When Google went public in 2004, the initial public offering was conducted as an Internet-based Dutch auction, an approach widely seen as disempowering investment banks. A case before the U.S. Supreme Court in which the very existence of underwriting syndicates is alleged to violate antitrust law would seem to pose an even greater threat to the investment-banking status quo. And a recent survey by Financial Executives International revealed widespread dissatisfaction, with three out of four respondents complaining of a lack of competition in underwriting corporate securities.
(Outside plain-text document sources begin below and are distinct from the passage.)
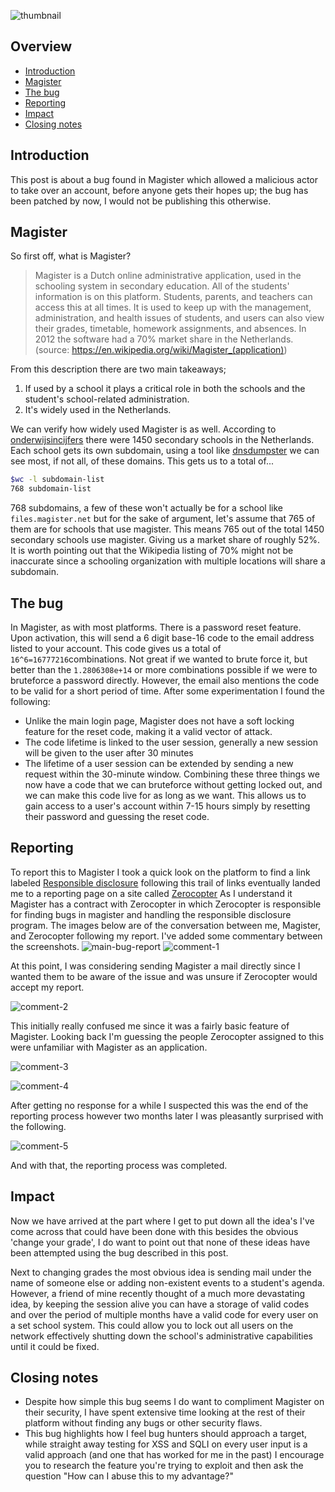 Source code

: ![thumbnail]

[thumbnail]: thumbnail.png
## Overview
- [Introduction](#introduction)
- [Magister](#magister)
- [The bug](#the-bug)
- [Reporting](#reporting)
- [Impact](#impact)
- [Closing notes](#closing-notes)

## Introduction
This post is about a bug found in Magister which allowed a malicious actor to take over an account, before anyone gets their hopes up; the bug has been patched by now, I would not be publishing this otherwise.

## Magister
So first off, what is Magister?
> Magister is a Dutch online administrative application, used in the schooling system in secondary education. All of the students' information is on this platform. Students, parents, and teachers can access this at all times. It is used to keep up with the management, administration, and health issues of students, and users can also view their grades, timetable, homework assignments, and absences. In 2012 the software had a 70% market share in the Netherlands. 
> (source: https://en.wikipedia.org/wiki/Magister_(application))

From this description there are two main takeaways;
1. If used by a school it plays a critical role in both the schools and the student's school-related administration.
2. It's widely used in the Netherlands.

We can verify how widely used Magister is as well.
According to [onderwijsincijfers](https://www.onderwijsincijfers.nl/kengetallen/vo/instellingen-vo/aantallen-aantal-vo-scholen) there were 1450 secondary schools in the Netherlands.
Each school gets its own subdomain, using a tool like [dnsdumpster](https://dnsdumpster.com/) we can see most, if not all, of these domains. This gets us to a total of...
```bash
$wc -l subdomain-list
768 subdomain-list
```
768 subdomains, a few of these won't actually be for a school like `files.magister.net` but for the sake of argument, let's assume that 765 of them are for schools that use magister.
This means 765 out of the total 1450 secondary schools use magister. Giving us a market share of roughly 52%. It is worth pointing out that the Wikipedia listing of 70% might not be inaccurate since a schooling organization with multiple locations will share a subdomain.

## The bug
In Magister, as with most platforms. There is a password reset feature. Upon activation, this will send a 6 digit base-16 code to the email address listed to your account.
This code gives us a total of `16^6=16777216`combinations. Not great if we wanted to brute force it, but better than the `1.2806308e+14` or more combinations possible if we were to bruteforce a password directly.
However, the email also mentions the code to be valid for a short period of time. After some experimentation I found the following:
- Unlike the main login page, Magister does not have a soft locking feature for the reset code, making it a valid vector of attack.
- The code lifetime is linked to the user session, generally a new session will be given to the user after 30 minutes
- The lifetime of a user session can be extended by sending a new request within the 30-minute window.
Combining these three things we now have a code that we can bruteforce without getting locked out, and we can make this code live for as long as we want.
This allows us to gain access to a user's account within 7-15 hours simply by resetting their password and guessing the reset code.

## Reporting
To report this to Magister I took a quick look on the platform to find a link labeled [Responsible disclosure](https://www.iddinkgroup.com/responsible-disclosure-en/) following this trail of links eventually landed me to a reporting page on a site called [Zerocopter](https://www.zerocopter.com/)
As I understand it Magister has a contract with Zerocopter in which Zerocopter is responsible for finding bugs in magister and handling the responsible disclosure program. The images below are of the conversation between me, Magister, and Zerocopter following my report. I've added some commentary between the screenshots.
![main-bug-report]
![comment-1]

At this point, I was considering sending Magister a mail directly since I wanted them to be aware of the issue and was unsure if Zerocopter would accept my report.

![comment-2]

This initially really confused me since it was a fairly basic feature of Magister. Looking back I'm guessing the people Zerocopter assigned to this were unfamiliar with Magister as an application.

![comment-3]

![comment-4]

After getting no response for a while I suspected this was the end of the reporting process however two months later I was pleasantly surprised with the following.

![comment-5]

And with that, the reporting process was completed.

[main-bug-report]: main_report.png
[comment-1]: comment-page-1.png
[comment-2]: comment-page-2.png
[comment-3]: comment-page-3.png
[comment-4]: comment-page-4.png
[comment-5]: comment-page-5.png

## Impact
Now we have arrived at the part where I get to put down all the idea's I've come across that could have been done with this besides the obvious 'change your grade', I do want to point out that none of these ideas have been attempted using the bug described in this post.

Next to changing grades the most obvious idea is sending mail under the name of someone else or adding non-existent events to a student's agenda. However, a friend of mine recently thought of a much more devastating idea, by keeping the session alive you can have a storage of valid codes and over the period of multiple months have a valid code for every user on a set school system.
This could allow you to lock out all users on the network effectively shutting down the school's administrative capabilities until it could be fixed. 

## Closing notes
- Despite how simple this bug seems I do want to compliment Magister on their security, I have spent extensive time looking at the rest of their platform without finding any bugs or other security flaws.
- This bug highlights how I feel bug hunters should approach a target, while straight away testing for XSS and SQLI on every user input is a valid approach (and one that has worked for me in the past) I encourage you to research the feature you're trying to exploit and then ask the question "How can I abuse this to my advantage?"
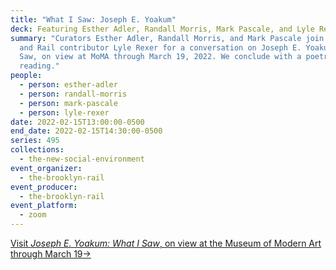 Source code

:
 ```yaml
---
title: "What I Saw: Joseph E. Yoakum"
deck: Featuring Esther Adler, Randall Morris, Mark Pascale, and Lyle Rexer
summary: "Curators Esther Adler, Randall Morris, and Mark Pascale join critic
  and Rail contributor Lyle Rexer for a conversation on Joseph E. Yoakum: What I
  Saw, on view at MoMA through March 19, 2022. We conclude with a poetry
  reading."
people:
  - person: esther-adler
  - person: randall-morris
  - person: mark-pascale
  - person: lyle-rexer
date: 2022-02-15T13:00:00-0500
end_date: 2022-02-15T14:30:00-0500
series: 495
collections:
  - the-new-social-environment
event_organizer:
  - the-brooklyn-rail
event_producer:
  - the-brooklyn-rail
event_platform:
  - zoom
---
```

[Visit *Joseph E. Yoakum: What I Saw*, on view at the Museum of Modern Art through March 19→](https://www.moma.org/calendar/exhibitions/5320) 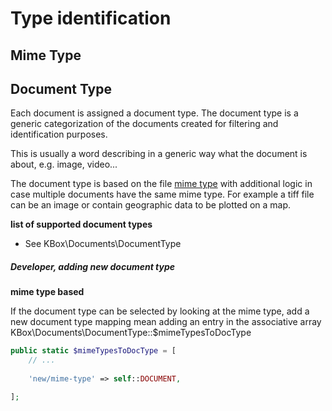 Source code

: # Type identification

## Mime Type



## Document Type

Each document is assigned a document type. The document type is a generic categorization of the documents created for filtering and identification purposes.

This is usually a word describing in a generic way what the document is about, e.g. image, video...

The document type is based on the file [mime type](https://tools.ietf.org/html/rfc2046) with additional logic in case multiple documents have the same mime type. For example a tiff file can be an image or contain geographic data to be plotted on a map.

**list of supported document types**

- See KBox\Documents\DocumentType






##### Developer, adding new document type

**mime type based**

If the document type can be selected by looking at the mime type, add a new document type mapping mean adding an entry in the associative array KBox\Documents\DocumentType::$mimeTypesToDocType


```php
public static $mimeTypesToDocType = [
    // ...
    
    'new/mime-type' => self::DOCUMENT,

];
```
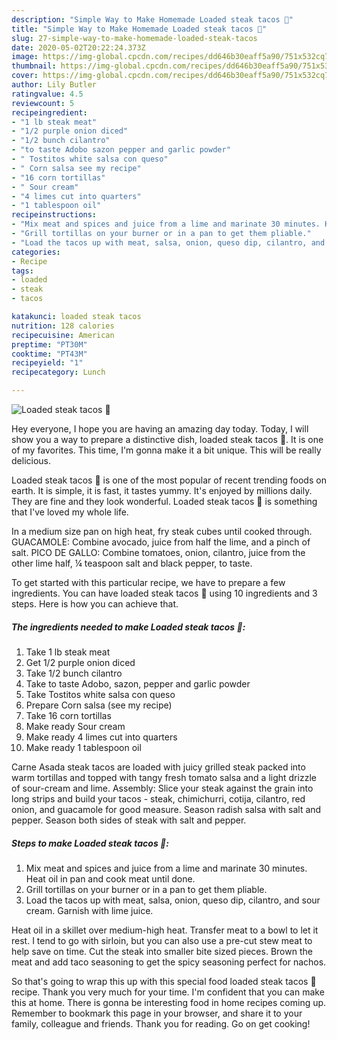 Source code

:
 ```yaml
---
description: "Simple Way to Make Homemade Loaded steak tacos 🌮"
title: "Simple Way to Make Homemade Loaded steak tacos 🌮"
slug: 27-simple-way-to-make-homemade-loaded-steak-tacos
date: 2020-05-02T20:22:24.373Z
image: https://img-global.cpcdn.com/recipes/dd646b30eaff5a90/751x532cq70/loaded-steak-tacos-🌮-recipe-main-photo.jpg
thumbnail: https://img-global.cpcdn.com/recipes/dd646b30eaff5a90/751x532cq70/loaded-steak-tacos-🌮-recipe-main-photo.jpg
cover: https://img-global.cpcdn.com/recipes/dd646b30eaff5a90/751x532cq70/loaded-steak-tacos-🌮-recipe-main-photo.jpg
author: Lily Butler
ratingvalue: 4.5
reviewcount: 5
recipeingredient:
- "1 lb steak meat"
- "1/2 purple onion diced"
- "1/2 bunch cilantro"
- "to taste Adobo sazon pepper and garlic powder"
- " Tostitos white salsa con queso"
- " Corn salsa see my recipe"
- "16 corn tortillas"
- " Sour cream"
- "4 limes cut into quarters"
- "1 tablespoon oil"
recipeinstructions:
- "Mix meat and spices and juice from a lime and marinate 30 minutes. Heat oil in pan and cook meat until done."
- "Grill tortillas on your burner or in a pan to get them pliable."
- "Load the tacos up with meat, salsa, onion, queso dip, cilantro, and sour cream. Garnish with lime juice."
categories:
- Recipe
tags:
- loaded
- steak
- tacos

katakunci: loaded steak tacos 
nutrition: 128 calories
recipecuisine: American
preptime: "PT30M"
cooktime: "PT43M"
recipeyield: "1"
recipecategory: Lunch

---
```



![Loaded steak tacos 🌮](https://img-global.cpcdn.com/recipes/dd646b30eaff5a90/751x532cq70/loaded-steak-tacos-🌮-recipe-main-photo.jpg)

Hey everyone, I hope you are having an amazing day today. Today, I will show you a way to prepare a distinctive dish, loaded steak tacos 🌮. It is one of my favorites. This time, I'm gonna make it a bit unique. This will be really delicious.

Loaded steak tacos 🌮 is one of the most popular of recent trending foods on earth. It is simple, it is fast, it tastes yummy. It's enjoyed by millions daily. They are fine and they look wonderful. Loaded steak tacos 🌮 is something that I've loved my whole life.

In a medium size pan on high heat, fry steak cubes until cooked through. GUACAMOLE: Combine avocado, juice from half the lime, and a pinch of salt. PICO DE GALLO: Combine tomatoes, onion, cilantro, juice from the other lime half, ¼ teaspoon salt and black pepper, to taste.


To get started with this particular recipe, we have to prepare a few ingredients. You can have loaded steak tacos 🌮 using 10 ingredients and 3 steps. Here is how you can achieve that.

<!--inarticleads1-->

##### The ingredients needed to make Loaded steak tacos 🌮:

1. Take 1 lb steak meat
1. Get 1/2 purple onion diced
1. Take 1/2 bunch cilantro
1. Take to taste Adobo, sazon, pepper and garlic powder
1. Take  Tostitos white salsa con queso
1. Prepare  Corn salsa (see my recipe)
1. Take 16 corn tortillas
1. Make ready  Sour cream
1. Make ready 4 limes cut into quarters
1. Make ready 1 tablespoon oil


Carne Asada steak tacos are loaded with juicy grilled steak packed into warm tortillas and topped with tangy fresh tomato salsa and a light drizzle of sour-cream and lime. Assembly: Slice your steak against the grain into long strips and build your tacos - steak, chimichurri, cotija, cilantro, red onion, and guacamole for good measure. Season radish salsa with salt and pepper. Season both sides of steak with salt and pepper. 

<!--inarticleads2-->

##### Steps to make Loaded steak tacos 🌮:

1. Mix meat and spices and juice from a lime and marinate 30 minutes. Heat oil in pan and cook meat until done.
1. Grill tortillas on your burner or in a pan to get them pliable.
1. Load the tacos up with meat, salsa, onion, queso dip, cilantro, and sour cream. Garnish with lime juice.


Heat oil in a skillet over medium-high heat. Transfer meat to a bowl to let it rest. I tend to go with sirloin, but you can also use a pre-cut stew meat to help save on time. Cut the steak into smaller bite sized pieces. Brown the meat and add taco seasoning to get the spicy seasoning perfect for nachos. 

So that's going to wrap this up with this special food loaded steak tacos 🌮 recipe. Thank you very much for your time. I'm confident that you can make this at home. There is gonna be interesting food in home recipes coming up. Remember to bookmark this page in your browser, and share it to your family, colleague and friends. Thank you for reading. Go on get cooking!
But despite new technological options, legal challenges, and griping on the part of key stakeholders, the only notable change in the world of underwriting is that the big players are getting bigger. Through the end of the second quarter, a mere 10 firms accounted for fully 82.4 percent of market share for “book runners” (the banks that lead an offering). The top 5 firms controlled about half the market, and just 2 companies — Goldman Sachs, which did 14 deals worth $4.4 billion in the first half of the year, and Citigroup, which did 12 deals worth $3.6 billion — did more IPO business than the bottom 90 percent of the industry combined.
If that consolidation of power threatens competition, few CFOs seem bothered by the prospect. While most of the 261 senior finance executives who responded to a CFO survey on banking said they expect to see viable alternatives to traditional underwriters emerge in the next five years, only 14 percent have explored such alternatives during the past three years.
Indeed, there are few clues as to what such alternatives would even look like. Despite the success of Google’s Dutch auction, few companies have followed that example. And even relatively small companies that have gone public recently report that their needs have been met — with a vengeance.
“A few days after my initial S-1 filing in February,” says Ed Morgan, CFO of Tennessee-based Delek US Holdings Inc., “I was inundated with calls and letters from firms that wanted to get involved in the offering. It was overwhelming.”
Delek, which owns a Texas oil refinery as well as a string of nearly 400 convenience stores throughout the Southeast, generates about 60 percent of its revenue from its oil-and-gas business and 40 percent from its retail operations. Therefore it wanted a mix of investment banks that would give it solid representation among investors in both sectors, and says it had little trouble getting exactly that. The company was taken public in May by Lehman Brothers and Citigroup Global Markets, with William Blair, Credit Suisse Securities, HSBC Securities, Morgan Keegan, SunTrust Capital Markets, and Israel Discount Bank Capital acting as co-managers. “We had quite a few people who wanted a much larger role than they actually played, and we turned away another four or five banks, including some pretty large names,” says Morgan.
Dave Smeltzer, CFO of Aqua America, a publicly traded utility firm based in Bryn Mawr, Pennsylvania, tells a similar story, noting that while his firm may not be large enough to attract the attention of the biggest investment banks, “that gives us more flexibility” to use companies including Edward Jones, A.G. Edwards, and Janney Montgomery Scott, which, as he notes, “are not in the top tier.”